Lots of people want to start a new GnuCash file for a new year. Well, here’s how it is done.
GnuCash is a free accounting package based on double-entry bookkeeping.
It supports multiple accounting files (so you can have multiple businesses) but you can also have a separate file for each financial year of the business.
If you do use a new file for each year, each year you need to create a new file with the same account structure (Chart of Accounts) and with a new set of opening balances. The way to do this is not as obvious as it should be.
The Hard Way
Use “File”, “Save As” from your current year’s file to create a new file with a new name. Open the new file. Delete all the transactions.
This isn’t as easy as it could be because you can’t select multiple transactions: Open the first account. Select the first transaction. Click the “Delete” button. You are now on the next transaction. Click the Delete button again. Repeat this for every transaction in the account. Open the next account. Delete all transactions just like you did with the first account. Repeat this for every account.
If you have lots of transactions and lots of accounts this can take some time. At least a couple of hours in my case.
The Seemingly Easy Way
GnuCash has a menu option “Tools”, “Close Book”.
This is well-intentioned but doesn’t remove any transactions. It adds two more. I shouldn’t have been surprised. It does say this in the manual or guide.
What it actually does is add one transaction to all of your Income accounts transferring the money to another account (such as Equity:Opening Balances) and one transaction transferring all of your expenses to another account (often the same one: Equity:Opening Balances). Each transaction is split across all of the Income or Expense accounts and the total is balanced by a matching amount in the nominated transfer account (Equity:Opening Balances).
It is a neat solution from an accountant’s point of view. No information is lost. The Income and Expense accounts are all zero-ed ready for the new year and the opening balances have been tweaked to reflect the new starting position.
However, for those of us that don’t think like an accountant, it is a pain in the neck. We’d reconciled all of last year’s transactions. We’ve been through that pain, and we never want to have to re-reconcile those transactions ever again. We don’t want them there to edit by mistake (and mess up the starting balances). We want a clean slate. We wanted an empty file and a new start for a new year. It would also have been nice to have had new opening balances for each of the asset and liability accounts. Their balances are correct but not because of a fresh opening balance transaction. They are correct because every transaction in every asset and liability account is still there.
If you do “Tools”, “Close Book” and want to reverse it, that’s pretty easy.
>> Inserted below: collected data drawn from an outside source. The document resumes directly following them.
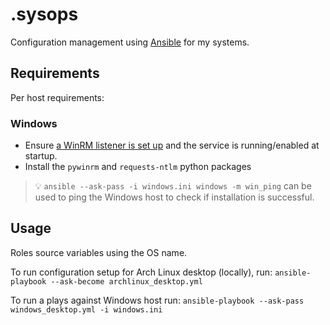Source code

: # .sysops

Configuration management using [Ansible](https://docs.ansible.com/) for my
systems.

## Requirements

Per host requirements:

### Windows

- Ensure
  [a WinRM listener is set up](https://docs.ansible.com/ansible/latest/os_guide/windows_setup.html#setup-winrm-listener)
  and the service is running/enabled at startup.
- Install the `pywinrm` and `requests-ntlm` python packages

> 💡 `ansible --ask-pass -i windows.ini windows -m win_ping` can be used to ping
> the Windows host to check if installation is successful.

## Usage

Roles source variables using the OS name.

To run configuration setup for Arch Linux desktop (locally), run:
`ansible-playbook --ask-become archlinux_desktop.yml`

To run a plays against Windows host run:
`ansible-playbook --ask-pass windows_desktop.yml -i windows.ini`
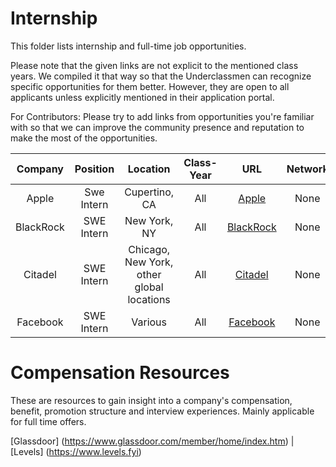 # Internship

This folder lists internship and full-time job opportunities. 

Please note that the given links are not explicit to the mentioned class years. We compiled it that way so that the Underclassmen can recognize specific opportunities for them better. However, they are open to all applicants unless explicitly mentioned in their application portal.

For Contributors: Please try to add links from opportunities you're familiar with so that we can improve the community presence and reputation to make the most of the opportunities.

| Company  |  Position   | Location | Class-Year | URL  | Network|
|:---:|:---:|:---:|:---:| :--: | :---:|
| Apple | Swe Intern| Cupertino, CA|All | [Apple](https://jobs.apple.com/en-us/search?location=united-states-USA&team=internships-STDNT-INTRN) | None        |
|BlackRock| SWE Intern|New York, NY|All|[BlackRock](https://blackrock.tal.net/vx/lang-en-GB/mobile-0/brand-3/xf-fb4e3bf3ac65/candidate/so/pm/1/pl/1/opp/3907-Summer-Analyst-Program-Americas/en-GB)|None|
|Citadel|SWE Intern|Chicago, New York, other global locations|All|[Citadel](https://www.citadel.com/careers/open-positions/positions-for-students/)|None|
|Facebook|SWE Intern|Various|All|[Facebook](https://www.facebook.com/careers/jobs/654496918442526/)|None|


# Compensation Resources

These are resources to gain insight into a company's compensation, benefit, promotion structure and interview experiences. Mainly applicable for full time offers.

[Glassdoor] (https://www.glassdoor.com/member/home/index.htm) |
[Levels] (https://www.levels.fyi)



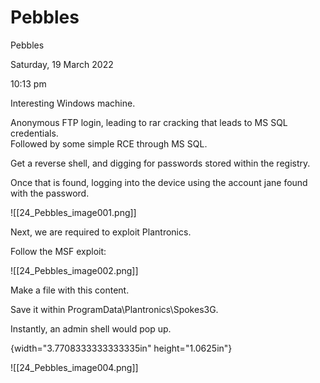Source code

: # Pebbles

Pebbles

Saturday, 19 March 2022

10:13 pm

Interesting Windows machine.

Anonymous FTP login, leading to rar cracking that leads to MS SQL credentials.\
Followed by some simple RCE through MS SQL.

&#x20;

Get a reverse shell, and digging for passwords stored within the registry.

&#x20;

Once that is found, logging into the device using the account jane found with the password.

!\[\[24\_Pebbles\_image001.png]]

Next, we are required to exploit Plantronics.

&#x20;

Follow the MSF exploit:

!\[\[24\_Pebbles\_image002.png]]

Make a file with this content.

&#x20;

Save it within ProgramData\Plantronics\Spokes3G.

&#x20;

Instantly, an admin shell would pop up.

&#x20;

{width="3.7708333333333335in" height="1.0625in"}

&#x20;

!\[\[24\_Pebbles\_image004.png]]

&#x20;
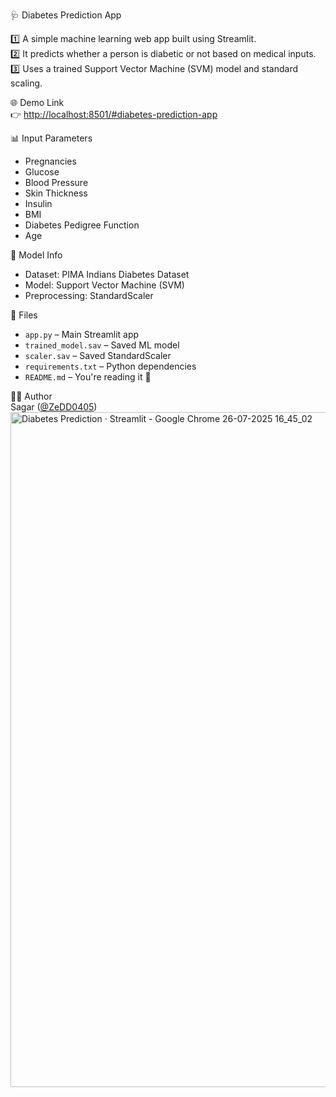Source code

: 🩺 Diabetes Prediction App

1️⃣ A simple machine learning web app built using Streamlit.  
2️⃣ It predicts whether a person is diabetic or not based on medical inputs.  
3️⃣ Uses a trained Support Vector Machine (SVM) model and standard scaling.

🌐 Demo Link  
👉 [http://localhost:8501/#diabetes-prediction-app](http://localhost:8501/#diabetes-prediction-app)

📊 Input Parameters
- Pregnancies
- Glucose
- Blood Pressure
- Skin Thickness
- Insulin
- BMI
- Diabetes Pedigree Function
- Age

🧠 Model Info
- Dataset: PIMA Indians Diabetes Dataset
- Model: Support Vector Machine (SVM)
- Preprocessing: StandardScaler

📁 Files
- `app.py` – Main Streamlit app
- `trained_model.sav` – Saved ML model
- `scaler.sav` – Saved StandardScaler
- `requirements.txt` – Python dependencies
- `README.md` – You're reading it 🙂

👨‍💻 Author  
Sagar ([@ZeDD0405](https://github.com/ZeDD0405))
<img width="1920" height="1080" alt="Diabetes Prediction · Streamlit - Google Chrome 26-07-2025 16_45_02" src="https://github.com/user-attachments/assets/2652237d-6781-4425-8e2e-1f30595793d3" />
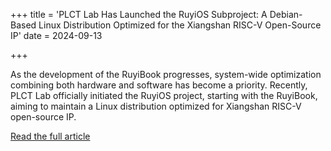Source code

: +++
title = 'PLCT Lab Has Launched the RuyiOS Subproject: A Debian-Based Linux Distribution Optimized for the Xiangshan RISC-V Open-Source IP'
date = 2024-09-13

+++

As the development of the RuyiBook progresses, system-wide optimization combining both hardware and software has become a priority. Recently, PLCT Lab officially initiated the RuyiOS project, starting with the RuyiBook, aiming to maintain a Linux distribution optimized for Xiangshan RISC-V open-source IP.

[Read the full article](https://mp.weixin.qq.com/s/S9efHuU6Jtj8YYWp-MmXFg)









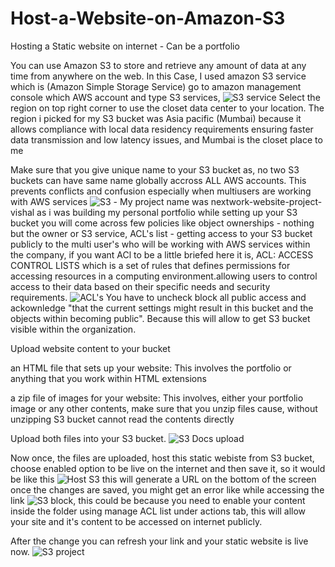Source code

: # Host-a-Website-on-Amazon-S3
Hosting a Static website on internet - Can be a portfolio 

You can use Amazon S3 to store and retrieve any amount of data at any time from anywhere on the web.
In this Case, I used amazon S3 service which is (Amazon Simple Storage Service)
go to amazon management console which AWS account and type S3 services, 
![S3 service](https://github.com/user-attachments/assets/08f219eb-10ce-48ac-8e8e-c0dd5c78d566)
Select the region on top right corner to use the closet data center to your location. The region i picked for my S3 bucket was Asia pacific (Mumbai) because it allows compliance with local data residency requirements ensuring faster data transmission and low latency issues, and Mumbai is the closet place to me

Make sure that you give unique name to your S3 bucket as, no two S3 buckets can have same name globally accross ALL AWS accounts. This prevents conflicts and confusion especially when multiusers are working with AWS services
![S3](https://github.com/user-attachments/assets/3dd8eeca-82e9-4513-a17c-35242fc536dd) - My project name was nextwork-website-project-vishal as i was building my personal portfolio
while setting up your S3 bucket you will come across few policies like object ownerships - nothing but the owner or S3 service, ACL's list - getting access to your S3 bucket publicly to the multi user's who will be working with AWS services within the company, if you want ACl to be a little briefed here it is, 
ACL: ACCESS CONTROL LISTS which is a set of rules that defines permissions for accessing resources in a computing environment.allowing users to control access to their data based on their specific needs and security requirements.
![ACL's](https://github.com/user-attachments/assets/32477a9f-cbab-4088-a9b6-45fde71eb74b)
You have to uncheck block all public access and ackownledge "that the current settings might result in this bucket and the objects within becoming public". Because this will allow to get S3 bucket visible within the organization. 

Upload website content to your bucket

an HTML file that sets up your website: This involves the portfolio or anything that you work within HTML extensions

a zip file of images for your website: This involves, either your portfolio image or any other contents, make sure that you unzip files cause, without unzipping S3 bucket cannot read the contents directly

Upload both files into your S3 bucket.
![S3 Docs upload](https://github.com/user-attachments/assets/e802dc7d-78a1-42e7-965d-a20e6f12cb3d)

Now once, the files are uploaded, host this static webiste from S3 bucket, choose enabled option to be live on the internet and then save it, so it would be like this 
![Host S3](https://github.com/user-attachments/assets/61fc4102-04a3-4937-ad2e-d2ed8daabe88)
this will generate a URL on the bottom of the screen once the changes are saved, you might get an error like while accessing the link
![S3 block](https://github.com/user-attachments/assets/fa79f4b3-aaab-4038-8eaa-f2c7fce6a516), this could be because you need to enable your content inside the folder using manage ACL list under actions tab, this will allow your site and it's content to be accessed on internet publicly.

After the change you can refresh your link and your static website is live now. 
![S3 project](https://github.com/user-attachments/assets/45a65370-8d9c-44a4-97e2-63be318a4a53)
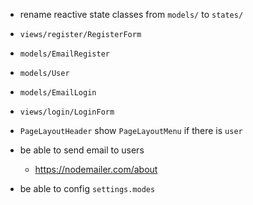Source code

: - rename reactive state classes from `models/` to `states/`

- `views/register/RegisterForm`
- `models/EmailRegister`
- `models/User`
- `models/EmailLogin`
- `views/login/LoginForm`
- `PageLayoutHeader` show `PageLayoutMenu` if there is `user`
- be able to send email to users
  - https://nodemailer.com/about
- be able to config `settings.modes`
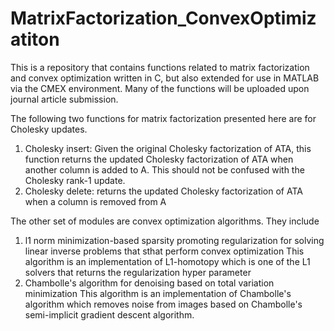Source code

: # MatrixFactorization_ConvexOptimizatiton
This is a repository that contains functions related to matrix factorization and convex optimization written in C, but also extended for use in MATLAB via the CMEX environment. Many of the functions will be uploaded upon journal article submission. 

The following two functions for matrix factorization presented here are for Cholesky updates. 
1) Cholesky insert: Given the original Cholesky factorization of ATA, this function returns the updated Cholesky factorization of ATA when another column is added to A. This should not be confused with the Cholesky rank-1 update.
2) Cholesky delete: returns the updated Cholesky factorization of ATA when a column is removed from A

The other set of modules are convex optimization algorithms. They include 
1) l1 norm minimization-based sparsity promoting regularization for solving linear inverse problems that sthat perform convex optimization
This algorithm is an implementation of L1-homotopy which is one of the L1 solvers that returns the regularization hyper parameter
2) Chambolle's algorithm for denoising based on total variation minimization
This algorithm is an implementation of Chambolle's algorithm which removes noise from images based on Chambolle's semi-implicit gradient descent algorithm.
Go to the “Equity:Opening Balances” account (or whichever you specified) and delete the two transactions. That will undo all of the splits entered into all of the Income and Expense accounts.
Anyway, this menu tool does a very good job for accountants and does it very well and eligently; but it isn’t what most of us are looking for.
Anyone who has been using GnuCash for a while has probably already said, “What on earth are you doing?”
It is actually incredibly easy. Provided you know how. It is one of those “You have to be there to be able to get there” things.
It is probably even documented somewhere and I just didn’t notice it.
Maybe it is self evident and so obvious that no-one would even think of explaining it.
You create a new file by “File”, “Export”, “Accounts”.
Choose the directory where you want the new file and give it a name that matches your convention for business and year.
Now, pretend you haven’t created an export of some information from your existing account file. Pretend it is a new account file just like your current one. Use “File”, “Open” and select the export file. It opens. You can add transactions to it. It has your existing accounts. There are no transaction in it (until you add one). All of the Income and Expense balances are zero. So are the Asset, Liability and Equity accounts; but it is a much better starting point.
Add the opening balances of your Asset and Liability accounts and you are up and running.